|Northridge Community Plan specifically mentions Wilbur Ave. as a target for traffic calming|
Wilbur's safety woes are nothing new. As far back as 1998 the Northridge Community Plan, part of the Los Angeles City General Plan, calls specifically for Wilbur avenue to receive traffic calming measures:
(on page III=25) in section 13-1.3,under GOAL 13, Objective 13-1, Policies
last updated 1998,
Discourage non-residential traffic flow for streets designed to serve residential areas only by the use of traffic control measures. One problem area is Wilbur Avenue which is a street with excessive traffic speeds through a residential neighborhood. Another area is that surrounding CSUN, where residents have noted the intrusion of traffic and parked cars.

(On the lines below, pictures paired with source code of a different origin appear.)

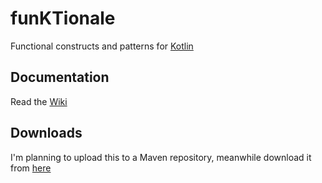 funKTionale
===========

Functional constructs and patterns for [Kotlin](http://kotlin.jetbrains.org)

## Documentation

Read the [Wiki](https://github.com/MarioAriasC/funKTionale/wiki)

## Downloads

I'm planning to upload this to a Maven repository, meanwhile download it from [here](http://funktionale.org/downloads/funKTionale-0.1_M5.1.zip)

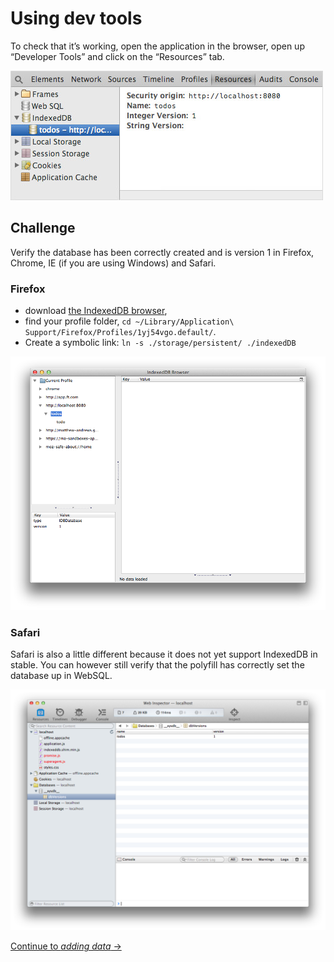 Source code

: # Using dev tools

To check that it’s working, open the application in the browser, open up “Developer Tools” and click on the “Resources” tab.

![Screenshot of the IndexedDB in Chrome Dev Tools](./chrome.jpg)

## Challenge

Verify the database has been correctly created and is version 1 in Firefox, Chrome, IE (if you are using Windows) and Safari.

### Firefox

- download [the IndexedDB browser](https://addons.mozilla.org/en-us/firefox/addon/indexeddb-browser/),
- find your profile folder, `cd ~/Library/Application\ Support/Firefox/Profiles/1yj54vgo.default/`.
- Create a symbolic link: `ln -s ./storage/persistent/ ./indexedDB`

![Firefox IndexedDB Dev Tools](./firefox.png)

### Safari

Safari is also a little different because it does not yet support IndexedDB in stable.  You can however still verify that the polyfill has correctly set the database up in WebSQL.

![Safari IndexedDB Dev Tools](./safari.png)

[Continue to *adding data* →](../04-adding-data)
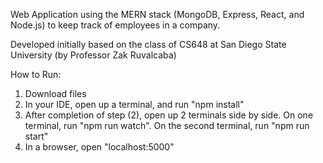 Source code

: Web Application using the MERN stack (MongoDB, Express, React, and Node.js) to keep track of employees in a company.

Developed initially based on the class of CS648 at San Diego State University (by Professor Zak Ruvalcaba)

How to Run:
1) Download files
2) In your IDE, open up a terminal, and run "npm install"
3) After completion of step (2), open up 2 terminals side by side. On one terminal, run "npm run watch". On the second terminal, run "npm run start"
4) In a browser, open "localhost:5000"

Program: The use of Residential Neighborhood Protection Plans and traffic calming techniques to relieve congestion on collector streets that are expected to experience traffic congestion by the year 2010. For Wilbur Avenue, techniques can include the narrowing of travel lanes, chokers or sidewalk bulges with landscaping at minor inter-sections, and increased enforcement of posted speed limits. Speeding problems along Wilbur Avenue should first be referred to the Police Department. If the problem is not solved through enforcement, the LADOT should initiate a traffic study to determine the extent of the problem and propose appropriate measures to remedy the situation
Note that out of ALL the streets in Northridge, Wilbur is specifically mentioned. Fast forward to 2009 when the LADOT posted notice that they intended to remove the crosswalks at Superior and Prairie. Upon seeing these signs the neighborhood rose up and produced more than 600 signatures stating that they wanted to keep those crosswalks. MANY people showed up that summer to speak at both the Northridge West and Northridge East Neighborhood Council meetings to proclaim very loudly and clearly that they wanted those crosswalks to stay and that the speed limit should come down on Wilbur. Paul Meshkin of the LADOT was present at those meetings along with other staff members, the names escape me. They saw the outrage to the crosswalk removals and the disgust at the proposal to install peak hour lanes on Reseda. Most telling sign of the chorus of disapproval present at that meeting? The former president of Northridge West, who had originally introduced a motion supporting peak hour lanes on Reseda, found himself voting against his own motion. People were passionate and I believe the LADOT went back to the drawing board and came back with the only logical answer to most of the problems plaguing Wilbur... a road diet. What other options did they have? Stop signs? More lights? Speed limit decreases?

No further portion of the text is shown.